__Task objective__: Below is a block of records. Copy every line in it that contains the word "iteration".

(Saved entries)
"""

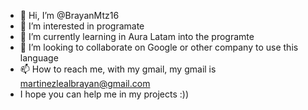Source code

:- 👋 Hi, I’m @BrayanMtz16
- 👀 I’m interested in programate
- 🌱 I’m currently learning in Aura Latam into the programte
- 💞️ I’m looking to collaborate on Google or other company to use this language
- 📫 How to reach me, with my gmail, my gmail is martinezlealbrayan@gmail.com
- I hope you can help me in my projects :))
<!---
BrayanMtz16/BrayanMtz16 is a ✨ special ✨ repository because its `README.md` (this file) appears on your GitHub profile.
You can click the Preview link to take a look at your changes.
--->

"""
"""

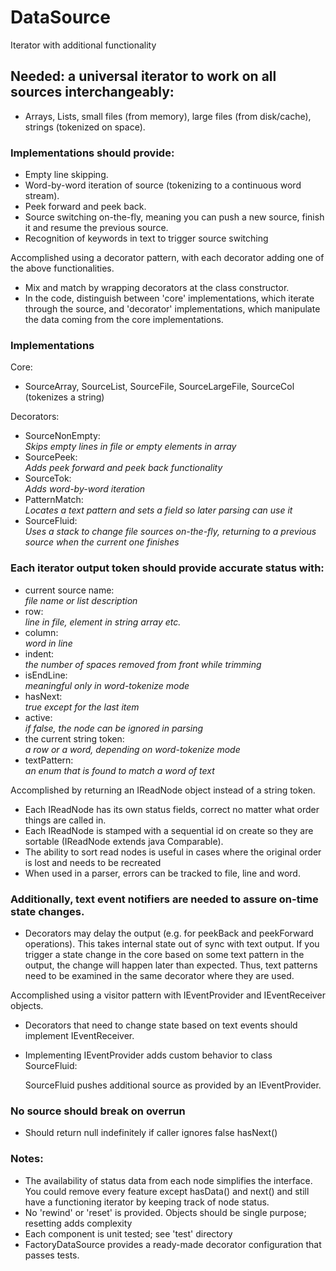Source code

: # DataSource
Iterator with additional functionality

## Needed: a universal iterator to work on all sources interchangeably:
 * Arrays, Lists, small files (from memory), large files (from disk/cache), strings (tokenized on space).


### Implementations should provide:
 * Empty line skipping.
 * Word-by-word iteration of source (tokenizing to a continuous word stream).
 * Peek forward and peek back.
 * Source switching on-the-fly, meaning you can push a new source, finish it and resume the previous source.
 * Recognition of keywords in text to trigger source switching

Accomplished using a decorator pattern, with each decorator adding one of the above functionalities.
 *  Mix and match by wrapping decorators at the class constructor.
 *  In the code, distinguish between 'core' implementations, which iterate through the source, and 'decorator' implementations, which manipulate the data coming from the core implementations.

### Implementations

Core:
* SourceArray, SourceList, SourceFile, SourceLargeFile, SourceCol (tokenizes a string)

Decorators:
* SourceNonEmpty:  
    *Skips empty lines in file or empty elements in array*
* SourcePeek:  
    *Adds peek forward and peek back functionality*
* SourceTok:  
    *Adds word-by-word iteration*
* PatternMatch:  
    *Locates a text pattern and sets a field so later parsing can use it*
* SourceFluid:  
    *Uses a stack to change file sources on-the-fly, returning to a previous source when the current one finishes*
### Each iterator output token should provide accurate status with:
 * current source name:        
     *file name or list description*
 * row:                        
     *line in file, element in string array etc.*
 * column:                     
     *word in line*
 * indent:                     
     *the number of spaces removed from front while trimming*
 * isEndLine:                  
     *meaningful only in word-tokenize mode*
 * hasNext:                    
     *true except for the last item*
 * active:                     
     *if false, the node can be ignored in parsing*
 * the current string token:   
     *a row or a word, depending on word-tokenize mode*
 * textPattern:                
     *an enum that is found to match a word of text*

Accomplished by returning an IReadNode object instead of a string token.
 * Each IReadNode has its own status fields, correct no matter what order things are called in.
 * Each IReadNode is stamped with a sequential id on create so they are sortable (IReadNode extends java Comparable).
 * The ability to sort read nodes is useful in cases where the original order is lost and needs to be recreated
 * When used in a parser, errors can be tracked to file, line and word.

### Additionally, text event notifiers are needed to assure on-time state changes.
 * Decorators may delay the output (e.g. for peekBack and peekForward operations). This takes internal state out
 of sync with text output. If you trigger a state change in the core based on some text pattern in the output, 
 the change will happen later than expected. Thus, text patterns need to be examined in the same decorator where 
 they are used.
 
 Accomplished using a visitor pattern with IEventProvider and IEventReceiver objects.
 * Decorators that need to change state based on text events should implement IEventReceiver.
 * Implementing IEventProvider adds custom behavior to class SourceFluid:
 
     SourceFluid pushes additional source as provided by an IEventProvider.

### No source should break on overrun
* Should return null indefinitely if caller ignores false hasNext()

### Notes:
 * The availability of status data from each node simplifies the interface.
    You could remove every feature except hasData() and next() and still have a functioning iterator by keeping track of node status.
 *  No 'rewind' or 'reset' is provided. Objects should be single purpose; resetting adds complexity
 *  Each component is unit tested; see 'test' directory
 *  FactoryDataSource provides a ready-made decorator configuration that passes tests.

"""

__Answer to the exercise__:
 * Word-by-word iteration of source (tokenizing to a continuous word stream).
    *Adds word-by-word iteration*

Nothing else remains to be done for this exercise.